Eleven days after the Pittsburgh massacre, 12 people were killed in a mass shooting on “College Country Night” at a bar/restaurant club in Thousand Oaks, California. This time, Lemon didn’t repeat his divisive diatribe.

This brings us to the what-ifs:

Such as, what happens if a white, conservative anchor — the opposite of Don Lemon — blurts that Americans’ biggest fear is being robbed or burglarized or beaten or mugged by a young black male or males.

Will Lemon and his vocal/social media supporters suddenly scream racism? Remember, Lemon set the rules by encouraging people “not to demonize any one group or any one ethnicity.”

Then, he went all “D-word” on one group in opening Pandora’s Box.

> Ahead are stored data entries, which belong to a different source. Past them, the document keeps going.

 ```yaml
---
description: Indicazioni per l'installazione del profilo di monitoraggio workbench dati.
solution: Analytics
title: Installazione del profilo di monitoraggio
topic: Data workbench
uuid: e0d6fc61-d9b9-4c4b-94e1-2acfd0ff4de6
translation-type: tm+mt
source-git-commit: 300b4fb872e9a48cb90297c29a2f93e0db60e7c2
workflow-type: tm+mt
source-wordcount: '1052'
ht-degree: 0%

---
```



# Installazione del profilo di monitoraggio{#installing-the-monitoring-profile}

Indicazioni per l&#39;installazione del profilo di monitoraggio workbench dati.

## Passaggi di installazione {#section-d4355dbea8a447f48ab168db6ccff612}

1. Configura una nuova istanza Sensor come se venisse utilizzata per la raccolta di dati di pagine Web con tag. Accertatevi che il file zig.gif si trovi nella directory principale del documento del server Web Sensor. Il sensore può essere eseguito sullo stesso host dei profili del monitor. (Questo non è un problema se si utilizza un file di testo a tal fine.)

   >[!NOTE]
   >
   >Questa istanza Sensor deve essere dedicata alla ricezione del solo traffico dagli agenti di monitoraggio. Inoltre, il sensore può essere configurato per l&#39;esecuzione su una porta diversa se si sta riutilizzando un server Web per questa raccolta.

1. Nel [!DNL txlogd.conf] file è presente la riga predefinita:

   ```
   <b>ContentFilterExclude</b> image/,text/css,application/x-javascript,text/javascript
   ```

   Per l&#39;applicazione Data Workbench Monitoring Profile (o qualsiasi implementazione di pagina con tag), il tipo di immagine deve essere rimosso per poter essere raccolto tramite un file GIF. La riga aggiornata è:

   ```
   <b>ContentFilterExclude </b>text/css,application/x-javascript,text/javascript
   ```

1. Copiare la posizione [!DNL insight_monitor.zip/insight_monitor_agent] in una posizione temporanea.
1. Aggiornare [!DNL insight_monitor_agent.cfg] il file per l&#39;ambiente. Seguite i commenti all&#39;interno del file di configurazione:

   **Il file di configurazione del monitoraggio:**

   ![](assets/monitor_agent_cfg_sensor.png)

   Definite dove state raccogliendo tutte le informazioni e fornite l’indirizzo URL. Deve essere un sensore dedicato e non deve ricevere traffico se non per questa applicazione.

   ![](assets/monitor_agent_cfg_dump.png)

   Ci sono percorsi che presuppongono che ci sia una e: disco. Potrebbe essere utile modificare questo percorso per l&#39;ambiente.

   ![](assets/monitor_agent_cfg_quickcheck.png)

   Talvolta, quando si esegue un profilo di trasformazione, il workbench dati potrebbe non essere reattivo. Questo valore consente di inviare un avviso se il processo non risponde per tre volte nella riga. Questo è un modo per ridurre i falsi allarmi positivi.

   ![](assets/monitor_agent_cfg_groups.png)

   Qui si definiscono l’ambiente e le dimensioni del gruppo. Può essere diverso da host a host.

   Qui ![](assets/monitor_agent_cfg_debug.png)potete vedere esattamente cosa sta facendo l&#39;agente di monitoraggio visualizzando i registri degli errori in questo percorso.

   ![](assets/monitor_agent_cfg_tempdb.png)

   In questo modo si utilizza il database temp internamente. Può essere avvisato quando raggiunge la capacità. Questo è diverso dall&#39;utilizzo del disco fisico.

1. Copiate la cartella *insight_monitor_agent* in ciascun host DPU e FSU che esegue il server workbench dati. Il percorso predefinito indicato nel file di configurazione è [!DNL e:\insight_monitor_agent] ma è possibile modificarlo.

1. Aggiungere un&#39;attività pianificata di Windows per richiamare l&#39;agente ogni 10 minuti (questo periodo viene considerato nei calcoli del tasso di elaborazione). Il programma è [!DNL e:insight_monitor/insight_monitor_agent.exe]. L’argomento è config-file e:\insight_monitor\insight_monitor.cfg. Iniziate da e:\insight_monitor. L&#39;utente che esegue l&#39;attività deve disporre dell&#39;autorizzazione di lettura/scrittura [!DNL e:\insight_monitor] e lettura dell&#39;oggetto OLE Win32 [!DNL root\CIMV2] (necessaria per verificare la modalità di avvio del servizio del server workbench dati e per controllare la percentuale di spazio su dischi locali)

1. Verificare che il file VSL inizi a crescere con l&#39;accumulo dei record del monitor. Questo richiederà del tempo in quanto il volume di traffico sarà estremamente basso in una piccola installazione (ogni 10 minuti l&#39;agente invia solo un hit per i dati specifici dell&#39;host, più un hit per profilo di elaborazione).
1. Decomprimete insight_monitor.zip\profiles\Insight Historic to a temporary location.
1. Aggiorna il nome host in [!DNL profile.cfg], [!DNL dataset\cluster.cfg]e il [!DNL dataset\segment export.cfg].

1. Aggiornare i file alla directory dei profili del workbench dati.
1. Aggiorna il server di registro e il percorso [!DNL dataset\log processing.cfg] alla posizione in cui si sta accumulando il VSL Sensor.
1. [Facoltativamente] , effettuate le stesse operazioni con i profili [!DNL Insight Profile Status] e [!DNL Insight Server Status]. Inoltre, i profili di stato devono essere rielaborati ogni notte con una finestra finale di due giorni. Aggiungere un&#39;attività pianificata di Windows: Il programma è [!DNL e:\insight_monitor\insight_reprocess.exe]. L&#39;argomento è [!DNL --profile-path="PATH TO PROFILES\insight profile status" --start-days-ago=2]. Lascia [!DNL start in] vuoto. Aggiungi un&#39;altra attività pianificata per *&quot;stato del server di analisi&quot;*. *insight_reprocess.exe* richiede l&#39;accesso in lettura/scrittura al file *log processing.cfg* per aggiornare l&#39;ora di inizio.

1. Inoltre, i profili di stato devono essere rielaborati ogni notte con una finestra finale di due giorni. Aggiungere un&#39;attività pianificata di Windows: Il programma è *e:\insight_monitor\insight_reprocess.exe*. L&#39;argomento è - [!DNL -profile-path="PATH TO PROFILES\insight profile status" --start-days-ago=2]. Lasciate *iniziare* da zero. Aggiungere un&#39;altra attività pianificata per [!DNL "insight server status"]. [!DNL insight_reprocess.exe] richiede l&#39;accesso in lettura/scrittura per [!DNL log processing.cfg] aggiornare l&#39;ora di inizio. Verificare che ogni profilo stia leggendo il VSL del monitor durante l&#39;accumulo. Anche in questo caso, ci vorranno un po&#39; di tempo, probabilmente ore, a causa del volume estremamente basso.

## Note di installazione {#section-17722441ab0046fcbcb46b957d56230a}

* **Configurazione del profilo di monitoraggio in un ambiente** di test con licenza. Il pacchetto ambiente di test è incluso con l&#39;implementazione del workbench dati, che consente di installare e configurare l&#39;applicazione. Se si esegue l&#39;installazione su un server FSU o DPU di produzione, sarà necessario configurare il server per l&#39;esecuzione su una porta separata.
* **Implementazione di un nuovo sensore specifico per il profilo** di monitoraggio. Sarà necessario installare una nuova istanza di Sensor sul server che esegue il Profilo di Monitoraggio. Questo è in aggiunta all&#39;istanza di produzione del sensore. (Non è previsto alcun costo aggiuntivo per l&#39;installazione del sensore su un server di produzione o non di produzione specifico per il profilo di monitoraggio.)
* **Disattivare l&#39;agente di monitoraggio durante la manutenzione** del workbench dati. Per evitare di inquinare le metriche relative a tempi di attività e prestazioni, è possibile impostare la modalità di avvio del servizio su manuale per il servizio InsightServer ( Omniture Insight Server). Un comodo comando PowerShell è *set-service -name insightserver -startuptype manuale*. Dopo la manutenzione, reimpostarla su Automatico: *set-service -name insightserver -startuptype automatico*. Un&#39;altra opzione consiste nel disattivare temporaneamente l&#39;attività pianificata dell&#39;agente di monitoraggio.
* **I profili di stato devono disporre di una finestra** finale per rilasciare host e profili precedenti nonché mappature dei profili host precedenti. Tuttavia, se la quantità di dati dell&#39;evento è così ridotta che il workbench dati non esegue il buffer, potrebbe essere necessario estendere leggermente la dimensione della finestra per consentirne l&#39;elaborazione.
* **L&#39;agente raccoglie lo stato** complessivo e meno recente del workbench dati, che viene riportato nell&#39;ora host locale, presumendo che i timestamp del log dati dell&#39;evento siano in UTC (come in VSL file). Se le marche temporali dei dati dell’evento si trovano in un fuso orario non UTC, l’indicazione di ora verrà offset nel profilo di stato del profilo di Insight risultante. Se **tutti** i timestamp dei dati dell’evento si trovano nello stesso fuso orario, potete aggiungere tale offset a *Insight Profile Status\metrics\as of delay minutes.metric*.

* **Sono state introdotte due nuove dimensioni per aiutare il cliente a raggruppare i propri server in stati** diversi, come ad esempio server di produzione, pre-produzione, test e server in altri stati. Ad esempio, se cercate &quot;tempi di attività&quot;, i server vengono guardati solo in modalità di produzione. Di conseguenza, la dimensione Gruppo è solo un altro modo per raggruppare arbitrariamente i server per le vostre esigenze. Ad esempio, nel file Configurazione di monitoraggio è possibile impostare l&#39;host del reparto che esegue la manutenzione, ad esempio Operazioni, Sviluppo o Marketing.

And what if mass shootings by black gang members were covered by the media with the same intensity as those massacres in predominantly white upper middle-class to elite-class areas such as the Squirrel Hill section of Pittsburgh and Thousand Oaks?

Tracking mass shootings is uneven at best. Some tracking operations count black gang shootings as mass shootings; others don’t, ostensibly because they don’t fit the norm of massacres that we see during wall-to-wall coverage on the cable news networks.

Mimi Chapman, interim associate dean for doctoral education in the School of Social Work at the University of North Carolina at Chapel Hill, packaged the gang vs. extremist dichotomy into context this way: “Much like this (mass shootings), in the early days of the AIDS epidemic, we saw different manifestations of a very complex problem. Eventually, we learned the common element to those manifestations was the HIV virus. Likewise, the common thread between the white male extremists and the gang shooters is the ubiquitous availability of guns —  whether they are legally or illegally obtained. Bottom line, it doesn’t seem to matter.”

Also, we don’t often see the virulent world of gangland culture on cable news or Page One because:

—Gang-member incidents essentially involve criminals shooting other criminals (with innocent black folk invariably caught in the crossfire), so the sympathy/empathy factor is much lower.

—These shootings usually occur in urban, economically challenged black neighborhoods.

—When observers say black people don’t commit mass shootings, don’t believe them. Their viewfinder is locked on the tunnel-vision dial. Remember these cases?

Hadiya Pendleton was a 15-year-old black honor student from Chicago who performed as a majorette during President Barack Obama’s second inauguration in Washington on Jan. 20, 2013. Eight days later, she and a group of friends were enjoying an unseasonably warm day in a Chicago park. Two black gang members (a shooter and his getaway driver) apparently thought that group was rival gang-bangers, who had often frequented the park. The gang shooter fired multiple shots indiscriminately at Pendleton’s group. Pendleton was killed and at least two of her classmates were wounded. Then-first lady Michelle Obama spoke reverently at Pendleton’s funeral.

Sounds like a mass shooting to me.

Lemon also evoked the specter of bans for white males that night on CNN, asking, “There is no travel ban on them. … They had the Muslim ban; there is no white-guy ban. So what do we do about that?”

OK, in extrapolating upon that logic, then do we explore the possibilities of a black gang-member ban? Or black males in general?

And during an annual all-night art fair in June in Trenton, N.J., two rival factions quarreled and fought before gunfire erupted. At least 17 fair attendees — several of whom were black — were wounded. Three people exchanged gunfire, and one of them, a 32-year-old black reputed Bloods gang leader just out of prison, was shot and killed by police.

With that, here is an astounding FBI statistic: Black folk comprise 52 percent of the murder victims in the United States, though they represent a mere 13 percent of the population.

Many of them die (or are wounded) in said “underground mass shootings.”